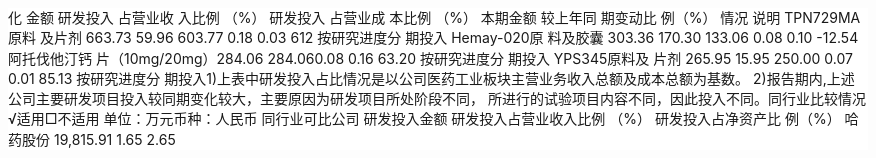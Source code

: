 化
金额
研发投入
占营业收
入比例
（%）
研发投入
占营业成
本比例
（%）
本期金额
较上年同
期变动比
例（%）
情况
说明
TPN729MA原料
及片剂
663.73
59.96
603.77
0.18
0.03
612
按研究进度分
期投入
Hemay-020原
料及胶囊
303.36
170.30
133.06
0.08
0.10
-12.54阿托伐他汀钙
片（10mg/20mg）284.06
284.060.08
0.16
63.20
按研究进度分
期投入
YPS345原料及
片剂
265.95
15.95
250.00
0.07
0.01
85.13
按研究进度分
期投入1)上表中研发投入占比情况是以公司医药工业板块主营业务收入总额及成本总额为基数。
2)报告期内,上述公司主要研发项目投入较同期变化较大，主要原因为研发项目所处阶段不同，
所进行的试验项目内容不同，因此投入不同。同行业比较情况
√适用□不适用
单位：万元币种：人民币
同行业可比公司
研发投入金额
研发投入占营业收入比例
（%）
研发投入占净资产比
例（%）
哈药股份
19,815.91
1.65
2.65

========================================

* PROBLEM DETAILS
An exact, image-free transcript of the material is required.

* PROBLEM SOLUTION
Source code

: 化
金额
研发投入
占营业收
入比例
（%）
研发投入
占营业成
本比例
（%）
本期金额
较上年同
期变动比
例（%）
情况
说明
TPN729MA原料
及片剂
663.73
59.96
603.77
0.18
0.03
612
按研究进度分
期投入
Hemay-020原
料及胶囊
303.36
170.30
133.06
0.08
0.10
-12.54阿托伐他汀钙
片（10mg/20mg）284.06
284.060.08
0.16
63.20
按研究进度分
期投入
YPS345原料及
片剂
265.95
15.95
250.00
0.07
0.01
85.13
按研究进度分
期投入1)上表中研发投入占比情况是以公司医药工业板块主营业务收入总额及成本总额为基数。
2)报告期内,上述公司主要研发项目投入较同期变化较大，主要原因为研发项目所处阶段不同，
所进行的试验项目内容不同，因此投入不同。同行业比较情况
√适用□不适用
单位：万元币种：人民币
同行业可比公司
研发投入金额
研发投入占营业收入比例
（%）
研发投入占净资产比
例（%）
哈药股份
19,815.91
1.65
2.65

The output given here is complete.